Go through the entries below and copy each line that holds the word "releases".

=======

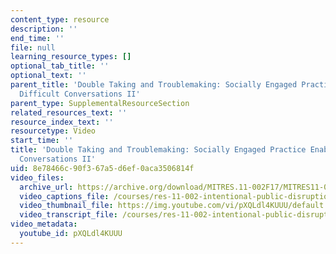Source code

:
 ```yaml
---
content_type: resource
description: ''
end_time: ''
file: null
learning_resource_types: []
optional_tab_title: ''
optional_text: ''
parent_title: 'Double Taking and Troublemaking: Socially Engaged Practice Enabling
  Difficult Conversations II'
parent_type: SupplementalResourceSection
related_resources_text: ''
resource_index_text: ''
resourcetype: Video
start_time: ''
title: 'Double Taking and Troublemaking: Socially Engaged Practice Enabling Difficult
  Conversations II'
uid: 8e78466c-90f3-67a5-d6ef-0aca3506814f
video_files:
  archive_url: https://archive.org/download/MITRES.11-002F17/MITRES11-002F17_Video_05_300k.mp4
  video_captions_file: /courses/res-11-002-intentional-public-disruptions-art-responsibility-and-pedagogy-fall-2017/9372ff8d02885adca99f4f734f9b26da_3093728.vtt
  video_thumbnail_file: https://img.youtube.com/vi/pXQLdl4KUUU/default.jpg
  video_transcript_file: /courses/res-11-002-intentional-public-disruptions-art-responsibility-and-pedagogy-fall-2017/e101c139320f93ed3b0ce2a76a744dc2_3093728.pdf
video_metadata:
  youtube_id: pXQLdl4KUUU
---
```

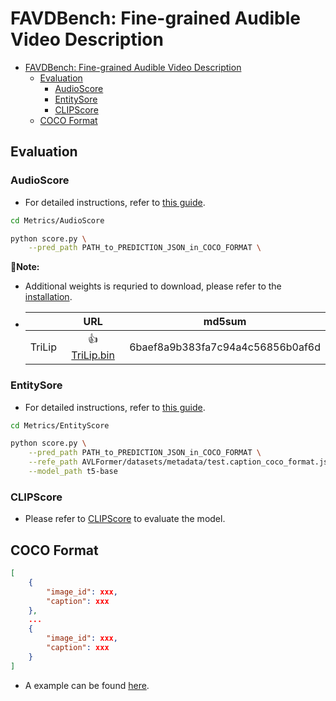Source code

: # FAVDBench: Fine-grained Audible Video Description
- [FAVDBench: Fine-grained Audible Video Description](#favdbench-fine-grained-audible-video-description)
  - [Evaluation](#evaluation)
    - [AudioScore](#audioscore)
    - [EntitySore](#entitysore)
    - [CLIPScore](#clipscore)
  - [COCO Format](#coco-format)

## Evaluation

### AudioScore
* For detailed instructions, refer to [this guide](./Metrics/AudioScore/README.md).

```bash
cd Metrics/AudioScore

python score.py \
    --pred_path PATH_to_PREDICTION_JSON_in_COCO_FORMAT \
```
**📝Note:** 
* Additional weights is requried to download, please refer to the [installation](./Metrics/AudioScore/README.md#installation).
* 
    |        |                                                 URL                                                 |              md5sum              |
    | :----: | :-------------------------------------------------------------------------------------------------: | :------------------------------: |
    | TriLip | 👍 [TriLip.bin](https://github.com/OpenNLPLab/FAVDBench/releases/download/r-metric-score/TriLip.bin) | 6baef8a9b383fa7c94a4c56856b0af6d |


### EntitySore
* For detailed instructions, refer to [this guide](./Metrics/EntityScore/README.md).

```bash
cd Metrics/EntityScore

python score.py \
    --pred_path PATH_to_PREDICTION_JSON_in_COCO_FORMAT \
    --refe_path AVLFormer/datasets/metadata/test.caption_coco_format.json \
    --model_path t5-base
```

### CLIPScore
* Please refer to [CLIPScore](https://github.com/jmhessel/clipscore) to evaluate the model.

## COCO Format
```json
[
    {
        "image_id": xxx,
        "caption": xxx
    },
    ...
    {
        "image_id": xxx,
        "caption": xxx
    }
]

```
* A example can be found [here](https://github.com/OpenNLPLab/FAVDBench/releases/download/r-pt-model/prediction_coco_fmt.json).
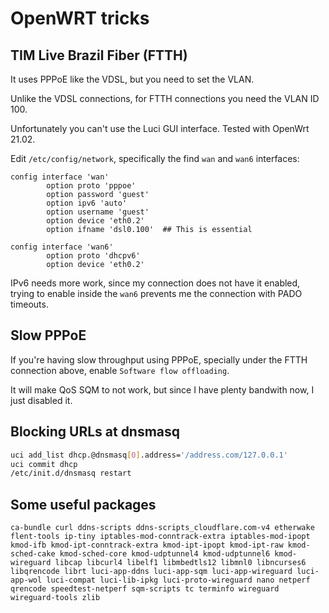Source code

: # OpenWRT tricks

## TIM Live Brazil Fiber (FTTH)

It uses PPPoE like the VDSL, but you need to set the VLAN.

Unlike the VDSL connections, for FTTH connections you need the VLAN ID 100.

Unfortunately you can't use the Luci GUI interface. Tested with OpenWrt 21.02.

Edit `/etc/config/network`, specifically the find `wan` and `wan6` interfaces:

```
config interface 'wan'
        option proto 'pppoe'
        option password 'guest'
        option ipv6 'auto'
        option username 'guest'
        option device 'eth0.2'
        option ifname 'dsl0.100'  ## This is essential

config interface 'wan6'
        option proto 'dhcpv6'
        option device 'eth0.2'
```

IPv6 needs more work, since my connection does not have it enabled, trying to enable inside the `wan6` prevents me the connection with PADO timeouts.

## Slow PPPoE

If you're having slow throughput using PPPoE, specially under the FTTH connection above, enable `Software flow offloading`.

It will make QoS SQM to not work, but since I have plenty bandwith now, I just disabled it.

## Blocking URLs at dnsmasq

```sh
uci add_list dhcp.@dnsmasq[0].address='/address.com/127.0.0.1'
uci commit dhcp
/etc/init.d/dnsmasq restart
```


## Some useful packages

```
ca-bundle curl ddns-scripts ddns-scripts_cloudflare.com-v4 etherwake flent-tools ip-tiny iptables-mod-conntrack-extra iptables-mod-ipopt kmod-ifb kmod-ipt-conntrack-extra kmod-ipt-ipopt kmod-ipt-raw kmod-sched-cake kmod-sched-core kmod-udptunnel4 kmod-udptunnel6 kmod-wireguard libcap libcurl4 libelf1 libmbedtls12 libmnl0 libncurses6 libqrencode librt luci-app-ddns luci-app-sqm luci-app-wireguard luci-app-wol luci-compat luci-lib-ipkg luci-proto-wireguard nano netperf qrencode speedtest-netperf sqm-scripts tc terminfo wireguard wireguard-tools zlib
```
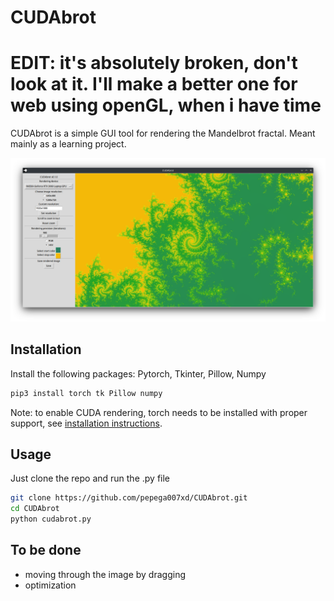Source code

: # CUDAbrot

# EDIT: it's absolutely broken, don't look at it. I'll make a better one for web using openGL, when i have time
CUDAbrot is a simple GUI tool for rendering the Mandelbrot fractal. Meant mainly as a learning project.

![program preview](./images/preview.png)

## Installation

Install the following packages: Pytorch, Tkinter, Pillow, Numpy

```bash
pip3 install torch tk Pillow numpy
```

Note: to enable CUDA rendering, torch needs to be installed with proper support, see [installation instructions](https://pytorch.org/get-started/locally/).


## Usage

Just clone the repo and run the .py file

```bash
git clone https://github.com/pepega007xd/CUDAbrot.git
cd CUDAbrot
python cudabrot.py
```

## To be done
- moving through the image by dragging
- optimization
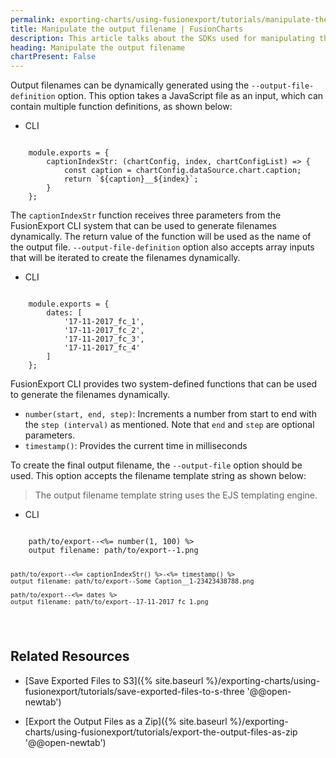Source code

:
 ```yaml
---
permalink: exporting-charts/using-fusionexport/tutorials/manipulate-the-output-filename.html
title: Manipulate the output filename | FusionCharts
description: This article talks about the SDKs used for manipulating the output filename.
heading: Manipulate the output filename
chartPresent: False
---
```


Output filenames can be dynamically generated using the  `--output-file-definition`  option. This option takes a JavaScript file as an input, which can contain multiple function definitions, as shown below:

<div class="code-wrapper">
<ul class="code-tabs">
    <li class="active"><a data-toggle="cli">CLI</a></li>
</ul>

<div class="tab-content">
<div class="tab cli-tab active">
<pre><code class="custom-hlc language-bash">
	module.exports = {
		captionIndexStr: (chartConfig, index, chartConfigList) => {
			const caption = chartConfig.dataSource.chart.caption;
			return `${caption}__${index}`;
		}
	};
</code></pre>
</div>
</div>
</div>

The `captionIndexStr` function  receives three parameters from the FusionExport CLI system that can be used to generate filenames dynamically. The return value of the function will be used as the name of the output file.
`--output-file-definition` option also accepts array inputs that will be iterated to create the filenames dynamically.

<div class="code-wrapper">
<ul class="code-tabs">
    <li class="active"><a data-toggle="cli">CLI</a></li>
</ul>

<div class="tab-content">
<div class="tab cli-tab active">
<pre><code class="custom-hlc language-bash">
	module.exports = {
		dates: [
			'17-11-2017_fc_1',
			'17-11-2017_fc_2',
			'17-11-2017_fc_3',
			'17-11-2017_fc_4'
		]
	};
</code></pre>
</div>
</div>
</div>


FusionExport CLI provides two system-defined functions that can be used to generate the filenames dynamically. 

* `number(start, end, step)`: Increments a number from start to end with the `step (interval)` as mentioned. Note that `end` and `step` are optional parameters.
* `timestamp()`: Provides the current time in milliseconds

To create the final output filename, the `--output-file` option should be used. This option accepts the filename template string as shown below:

> The output filename template string uses the EJS templating engine.</p>

<div class="code-wrapper">
<ul class="code-tabs">
    <li class="active"><a data-toggle="cli">CLI</a></li>
</ul>

<div class="tab-content">
    <div class="tab cli-tab active">
<pre><code class="custom-hlc language-bash">
	path/to/export--<%= number(1, 100) %>
	output filename: path/to/export--1.png

	path/to/export--<%= captionIndexStr() %>-<%= timestamp() %>
	output filename: path/to/export--Some Caption__1-23423438788.png

	path/to/export--<%= dates %>
	output filename: path/to/export--17-11-2017_fc_1.png
</code></pre>
</div>
</div>
</div>

## Related Resources

* [Save Exported Files to S3]({% site.baseurl %}/exporting-charts/using-fusionexport/tutorials/save-exported-files-to-s-three '@@open-newtab')

* [Export the Output Files as a Zip]({% site.baseurl %}/exporting-charts/using-fusionexport/tutorials/export-the-output-files-as-zip '@@open-newtab')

=======

ANSWER SPACE:
    | TriLip | 👍 [TriLip.bin](https://github.com/OpenNLPLab/FAVDBench/releases/download/r-metric-score/TriLip.bin) | 6baef8a9b383fa7c94a4c56856b0af6d |
* A example can be found [here](https://github.com/OpenNLPLab/FAVDBench/releases/download/r-pt-model/prediction_coco_fmt.json).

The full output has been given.